§ **WHAT THE TASK REQUIRES**: Show the lines below that contain the string "tiempo".

§ **MATERIAL PROVIDED**:
--------------------------------------------------

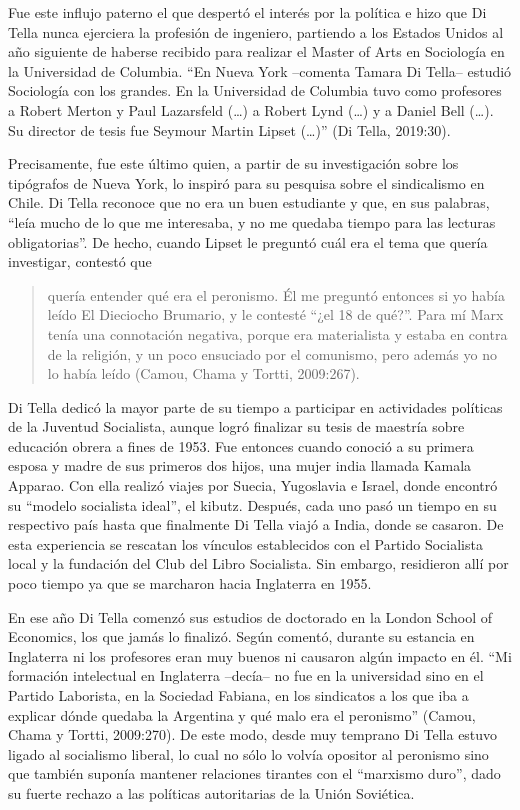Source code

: Fue este influjo paterno el que despertó el interés por la política e hizo que Di Tella nunca ejerciera la profesión de ingeniero, partiendo a los Estados Unidos al año siguiente de haberse recibido para realizar el Master of Arts en Sociología en la Universidad de Columbia. ``En Nueva York --comenta Tamara Di Tella-- estudió Sociología con los grandes. En la Universidad de Columbia tuvo como profesores a Robert Merton y Paul Lazarsfeld (\ldots) a Robert Lynd (\ldots) y a Daniel Bell (\ldots). Su director de tesis fue Seymour Martin Lipset (\ldots)'' (Di Tella, 2019:30).

Precisamente, fue este último quien, a partir de su investigación sobre los tipógrafos de Nueva York, lo inspiró para su pesquisa sobre el sindicalismo en Chile. Di Tella reconoce que no era un buen estudiante y que, en sus palabras, ``leía mucho de lo que me interesaba, y no me quedaba tiempo para las lecturas obligatorias''. De hecho, cuando Lipset le preguntó cuál era el tema que quería investigar, contestó que

\begin{quote}
quería entender qué era el peronismo. Él me preguntó entonces si yo había leído El Dieciocho Brumario, y le contesté ``¿el 18 de qué?''. Para mí Marx tenía una connotación negativa, porque era materialista y estaba en contra de la religión, y un poco ensuciado por el comunismo, pero además yo no lo había leído (Camou, Chama y Tortti, 2009:267).
\end{quote}

Di Tella dedicó la mayor parte de su tiempo a participar en actividades políticas de la Juventud Socialista, aunque logró finalizar su tesis de maestría sobre educación obrera a fines de 1953. Fue entonces cuando conoció a su primera esposa y madre de sus primeros dos hijos, una mujer india llamada Kamala Apparao. Con ella realizó viajes por Suecia, Yugoslavia e Israel, donde encontró su ``modelo socialista ideal'', el kibutz. Después, cada uno pasó un tiempo en su respectivo país hasta que finalmente Di Tella viajó a India, donde se casaron. De esta experiencia se rescatan los vínculos establecidos con el Partido Socialista local y la fundación del Club del Libro Socialista. Sin embargo, residieron allí por poco tiempo ya que se marcharon hacia Inglaterra en 1955.

En ese año Di Tella comenzó sus estudios de doctorado en la London School of Economics, los que jamás lo finalizó. Según comentó, durante su estancia en Inglaterra ni los profesores eran muy buenos ni causaron algún impacto en él. ``Mi formación intelectual en Inglaterra --decía-- no fue en la universidad sino en el Partido Laborista, en la Sociedad Fabiana, en los sindicatos a los que iba a explicar dónde quedaba la Argentina y qué malo era el peronismo'' (Camou, Chama y Tortti, 2009:270). De este modo, desde muy temprano Di Tella estuvo ligado al socialismo liberal, lo cual no sólo lo volvía opositor al peronismo sino que también suponía mantener relaciones tirantes con el ``marxismo duro'', dado su fuerte rechazo a las políticas autoritarias de la Unión Soviética.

--------------------------------------------------

§ **ANSWER BELOW**:
Precisamente, fue este último quien, a partir de su investigación sobre los tipógrafos de Nueva York, lo inspiró para su pesquisa sobre el sindicalismo en Chile. Di Tella reconoce que no era un buen estudiante y que, en sus palabras, ``leía mucho de lo que me interesaba, y no me quedaba tiempo para las lecturas obligatorias''. De hecho, cuando Lipset le preguntó cuál era el tema que quería investigar, contestó que
Di Tella dedicó la mayor parte de su tiempo a participar en actividades políticas de la Juventud Socialista, aunque logró finalizar su tesis de maestría sobre educación obrera a fines de 1953. Fue entonces cuando conoció a su primera esposa y madre de sus primeros dos hijos, una mujer india llamada Kamala Apparao. Con ella realizó viajes por Suecia, Yugoslavia e Israel, donde encontró su ``modelo socialista ideal'', el kibutz. Después, cada uno pasó un tiempo en su respectivo país hasta que finalmente Di Tella viajó a India, donde se casaron. De esta experiencia se rescatan los vínculos establecidos con el Partido Socialista local y la fundación del Club del Libro Socialista. Sin embargo, residieron allí por poco tiempo ya que se marcharon hacia Inglaterra en 1955.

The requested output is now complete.